EXERCISE DIRECTIONS => Work through the entries below and show every line in which "hours" is found.

━━━ SOURCE RECORDS ━━━

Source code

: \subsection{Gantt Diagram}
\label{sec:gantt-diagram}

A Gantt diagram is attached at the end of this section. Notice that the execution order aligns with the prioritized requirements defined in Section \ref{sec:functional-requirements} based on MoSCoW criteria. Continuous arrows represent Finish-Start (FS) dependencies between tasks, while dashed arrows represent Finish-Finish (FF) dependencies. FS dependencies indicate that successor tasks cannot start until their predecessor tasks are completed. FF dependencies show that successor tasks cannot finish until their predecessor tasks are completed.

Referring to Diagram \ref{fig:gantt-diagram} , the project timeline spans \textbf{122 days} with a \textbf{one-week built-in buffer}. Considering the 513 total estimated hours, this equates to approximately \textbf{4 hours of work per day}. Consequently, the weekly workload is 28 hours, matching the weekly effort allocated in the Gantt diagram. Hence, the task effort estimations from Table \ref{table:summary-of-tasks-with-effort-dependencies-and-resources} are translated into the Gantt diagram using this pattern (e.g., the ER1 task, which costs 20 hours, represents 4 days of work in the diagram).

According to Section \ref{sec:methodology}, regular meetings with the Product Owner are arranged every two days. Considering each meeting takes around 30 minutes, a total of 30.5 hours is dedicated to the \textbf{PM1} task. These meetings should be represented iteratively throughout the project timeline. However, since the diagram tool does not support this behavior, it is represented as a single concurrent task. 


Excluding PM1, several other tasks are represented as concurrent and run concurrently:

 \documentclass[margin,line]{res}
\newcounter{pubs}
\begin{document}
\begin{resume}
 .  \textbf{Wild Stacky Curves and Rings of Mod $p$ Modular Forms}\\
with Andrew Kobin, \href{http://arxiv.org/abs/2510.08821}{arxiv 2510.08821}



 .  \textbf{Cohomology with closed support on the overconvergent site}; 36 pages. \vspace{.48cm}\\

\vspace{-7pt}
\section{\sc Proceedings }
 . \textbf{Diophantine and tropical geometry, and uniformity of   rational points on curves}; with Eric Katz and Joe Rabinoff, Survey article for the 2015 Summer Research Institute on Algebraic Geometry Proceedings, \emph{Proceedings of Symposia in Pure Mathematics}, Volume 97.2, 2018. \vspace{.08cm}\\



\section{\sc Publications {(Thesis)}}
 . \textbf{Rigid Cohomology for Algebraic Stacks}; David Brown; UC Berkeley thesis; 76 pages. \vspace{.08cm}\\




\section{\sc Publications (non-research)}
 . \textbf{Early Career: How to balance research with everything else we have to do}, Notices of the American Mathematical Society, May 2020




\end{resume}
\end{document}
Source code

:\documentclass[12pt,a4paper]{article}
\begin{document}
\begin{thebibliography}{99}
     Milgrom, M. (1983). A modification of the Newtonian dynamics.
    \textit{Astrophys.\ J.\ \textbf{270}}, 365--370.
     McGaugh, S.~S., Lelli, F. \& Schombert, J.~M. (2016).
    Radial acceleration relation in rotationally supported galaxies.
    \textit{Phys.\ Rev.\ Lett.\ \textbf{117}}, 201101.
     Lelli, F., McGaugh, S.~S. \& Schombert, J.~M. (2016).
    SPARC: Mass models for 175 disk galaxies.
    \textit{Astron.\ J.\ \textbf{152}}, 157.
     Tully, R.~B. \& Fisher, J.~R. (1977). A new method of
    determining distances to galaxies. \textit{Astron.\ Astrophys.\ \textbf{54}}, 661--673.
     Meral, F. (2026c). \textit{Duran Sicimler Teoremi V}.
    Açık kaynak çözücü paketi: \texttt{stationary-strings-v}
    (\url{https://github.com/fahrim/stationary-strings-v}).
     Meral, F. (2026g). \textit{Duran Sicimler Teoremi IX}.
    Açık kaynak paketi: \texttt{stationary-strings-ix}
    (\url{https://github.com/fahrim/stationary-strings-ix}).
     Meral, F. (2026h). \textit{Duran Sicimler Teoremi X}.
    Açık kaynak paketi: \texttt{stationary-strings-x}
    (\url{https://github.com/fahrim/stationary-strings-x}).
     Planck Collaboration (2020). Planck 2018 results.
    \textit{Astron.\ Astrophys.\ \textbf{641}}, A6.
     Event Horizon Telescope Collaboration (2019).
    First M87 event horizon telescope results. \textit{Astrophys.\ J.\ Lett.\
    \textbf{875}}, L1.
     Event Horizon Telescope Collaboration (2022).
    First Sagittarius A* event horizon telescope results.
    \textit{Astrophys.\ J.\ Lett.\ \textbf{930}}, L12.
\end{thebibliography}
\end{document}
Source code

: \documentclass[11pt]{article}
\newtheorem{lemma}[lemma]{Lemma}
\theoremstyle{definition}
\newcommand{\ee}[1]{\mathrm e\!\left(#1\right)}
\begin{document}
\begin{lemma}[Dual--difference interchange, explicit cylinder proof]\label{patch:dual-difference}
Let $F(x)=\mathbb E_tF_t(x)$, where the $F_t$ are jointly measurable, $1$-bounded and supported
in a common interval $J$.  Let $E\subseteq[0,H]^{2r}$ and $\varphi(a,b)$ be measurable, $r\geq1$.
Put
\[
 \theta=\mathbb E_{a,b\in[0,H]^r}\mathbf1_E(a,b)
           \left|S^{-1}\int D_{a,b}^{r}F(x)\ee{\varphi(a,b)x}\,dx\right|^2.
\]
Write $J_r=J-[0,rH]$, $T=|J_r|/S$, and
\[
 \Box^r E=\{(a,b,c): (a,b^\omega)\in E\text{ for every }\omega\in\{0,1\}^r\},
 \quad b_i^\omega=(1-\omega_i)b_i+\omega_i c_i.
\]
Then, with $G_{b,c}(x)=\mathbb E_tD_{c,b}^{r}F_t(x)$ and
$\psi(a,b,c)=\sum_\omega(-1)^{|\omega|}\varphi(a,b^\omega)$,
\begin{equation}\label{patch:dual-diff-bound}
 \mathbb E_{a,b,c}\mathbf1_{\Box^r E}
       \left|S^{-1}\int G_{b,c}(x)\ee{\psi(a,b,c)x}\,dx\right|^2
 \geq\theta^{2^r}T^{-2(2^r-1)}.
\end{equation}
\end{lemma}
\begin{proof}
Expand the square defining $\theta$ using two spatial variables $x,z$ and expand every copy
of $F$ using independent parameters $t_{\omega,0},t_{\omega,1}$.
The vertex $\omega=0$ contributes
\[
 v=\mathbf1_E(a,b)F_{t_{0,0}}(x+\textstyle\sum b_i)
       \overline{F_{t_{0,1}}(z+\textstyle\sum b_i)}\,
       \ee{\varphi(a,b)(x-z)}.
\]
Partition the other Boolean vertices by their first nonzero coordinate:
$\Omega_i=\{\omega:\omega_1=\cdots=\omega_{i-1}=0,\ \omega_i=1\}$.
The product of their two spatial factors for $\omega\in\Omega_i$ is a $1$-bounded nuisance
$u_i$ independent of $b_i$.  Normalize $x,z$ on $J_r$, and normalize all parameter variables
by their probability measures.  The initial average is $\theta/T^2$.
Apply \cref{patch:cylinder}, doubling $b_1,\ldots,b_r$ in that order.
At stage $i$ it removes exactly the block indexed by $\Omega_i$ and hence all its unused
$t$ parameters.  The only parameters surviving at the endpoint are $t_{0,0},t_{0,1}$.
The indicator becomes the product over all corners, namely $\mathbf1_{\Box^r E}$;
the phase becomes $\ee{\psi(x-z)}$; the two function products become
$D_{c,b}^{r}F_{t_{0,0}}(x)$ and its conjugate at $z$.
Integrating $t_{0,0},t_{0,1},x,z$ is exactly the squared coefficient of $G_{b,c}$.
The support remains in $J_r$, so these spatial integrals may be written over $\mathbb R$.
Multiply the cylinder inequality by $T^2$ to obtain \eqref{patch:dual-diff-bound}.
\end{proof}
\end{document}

━━━

TASK RESULT =>
Referring to Diagram \ref{fig:gantt-diagram} , the project timeline spans \textbf{122 days} with a \textbf{one-week built-in buffer}. Considering the 513 total estimated hours, this equates to approximately \textbf{4 hours of work per day}. Consequently, the weekly workload is 28 hours, matching the weekly effort allocated in the Gantt diagram. Hence, the task effort estimations from Table \ref{table:summary-of-tasks-with-effort-dependencies-and-resources} are translated into the Gantt diagram using this pattern (e.g., the ER1 task, which costs 20 hours, represents 4 days of work in the diagram).
According to Section \ref{sec:methodology}, regular meetings with the Product Owner are arranged every two days. Considering each meeting takes around 30 minutes, a total of 30.5 hours is dedicated to the \textbf{PM1} task. These meetings should be represented iteratively throughout the project timeline. However, since the diagram tool does not support this behavior, it is represented as a single concurrent task. 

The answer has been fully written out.